Life cycle of an issue

Let's assume that the WebIssues system is used for internal communication between team members, replacing the discussion forums or mailing lists. A folder represents a forum or a list related to a specific topic, and an issue represents a thread of discussion.

Simple forum

John Smith is a new employee in your company and just learns to use various programs that he needs for work. One of the accounting programs, Big Finances, will not run and instead displays an incomprehensible error message. Smith logs into the WebIssues system and opens the Help folder. Then he adds a new issue and names it Problem with Big Finances. In the issue description he explains what he was doing when the problem occurred. He also attaches a screenshot of the error message as an image file.

Since you are trying to help new employees, you peek to the Help folder on a regular basis. All threads (issues) are by default sorted by the date of last modification. What's more, new threads, which you haven't read yet, are marked with a yellow, closed envelope and with bold font — just like in many email programs and discussion forums. You open the issue, read the description of the problem and open the attachment.

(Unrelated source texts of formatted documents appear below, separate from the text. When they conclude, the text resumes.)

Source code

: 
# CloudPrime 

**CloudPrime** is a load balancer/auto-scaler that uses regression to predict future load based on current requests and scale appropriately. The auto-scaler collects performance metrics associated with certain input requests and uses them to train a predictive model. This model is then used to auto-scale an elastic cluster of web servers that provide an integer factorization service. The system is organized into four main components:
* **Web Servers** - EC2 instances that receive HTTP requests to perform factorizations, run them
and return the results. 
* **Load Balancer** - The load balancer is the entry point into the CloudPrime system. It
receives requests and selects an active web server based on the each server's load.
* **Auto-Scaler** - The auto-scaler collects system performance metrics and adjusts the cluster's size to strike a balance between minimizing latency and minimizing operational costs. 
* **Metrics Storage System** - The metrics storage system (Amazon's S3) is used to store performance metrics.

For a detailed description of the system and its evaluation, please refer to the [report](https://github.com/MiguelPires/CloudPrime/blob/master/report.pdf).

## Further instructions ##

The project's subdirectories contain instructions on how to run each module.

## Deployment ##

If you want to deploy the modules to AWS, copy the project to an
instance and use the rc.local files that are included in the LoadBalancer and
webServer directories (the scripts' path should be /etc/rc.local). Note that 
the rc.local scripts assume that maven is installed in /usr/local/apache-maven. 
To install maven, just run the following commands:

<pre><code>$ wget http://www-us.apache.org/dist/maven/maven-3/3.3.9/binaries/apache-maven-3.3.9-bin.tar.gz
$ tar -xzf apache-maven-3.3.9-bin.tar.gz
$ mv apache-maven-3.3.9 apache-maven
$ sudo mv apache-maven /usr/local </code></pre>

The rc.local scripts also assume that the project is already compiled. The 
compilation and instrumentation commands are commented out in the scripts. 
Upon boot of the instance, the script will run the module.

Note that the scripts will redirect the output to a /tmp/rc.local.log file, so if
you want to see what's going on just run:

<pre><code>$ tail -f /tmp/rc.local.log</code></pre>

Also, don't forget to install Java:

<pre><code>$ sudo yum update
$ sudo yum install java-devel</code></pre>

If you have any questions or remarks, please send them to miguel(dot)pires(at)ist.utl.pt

This is a fairly common problem — it's enough to delete one wrong file and the Big Finances program should work again. You add a comment to the issue, describing the solution. Shortly thereafter, Smith looks back to the Help folder and observes that his issue is marked with a green, closed envelope and bold font. This means that someone else has changed the issue since the time when he last opened it. Smith reads your comment, performs the described steps and runs the program. Then he replies that the solution you described helped him solve the problem. Looking at the Help folder again, you soon notice a green envelope; you have just helped someone again, without even leaving your seat.

Service requests

Half a year later the company has grown so much that you are no longer able to help all employees without neglecting your own duties. Worse still the company started using new software, Great Finances, which you don't know so well and you can't solve all problems by yourself. Regular forums were no longer sufficient, so it was necessary to introduce a virtual service desk.

Smith has been using the new Great Finances program for some time and he's doing well, but he just encountered a problem with accounting invoices. Smith logs into the WebIssues system and opens the Great Finances folder — because of the large number of requests, they had to be divided into separate folders associated with various programs. When adding the new issue, in addition to the name, he now also has to fill some additional fields (attributes) — the type of problem, the name of the module and the version of the program. He also includes a detailed description of the problem.

You continue to regularly peek into the service system, but you mainly deal with assigning new requests to others and you only solve issues related to Big Finances by yourself.

Since there are a lot of requests in the system, you are now using the New Requests view, which displays only those issues that haven't been yet assigned to any person. In this view, there is a new request created by Smith. Without even having to read the description of the problem, you look at the type of problem and the name the module and then you start editing the issue. In the Assigned To field you browse through the list of members and pick Adam Green, who specializes in accounting invoices. After saving the issue it disappears from the New Requests view, since it has already been assigned.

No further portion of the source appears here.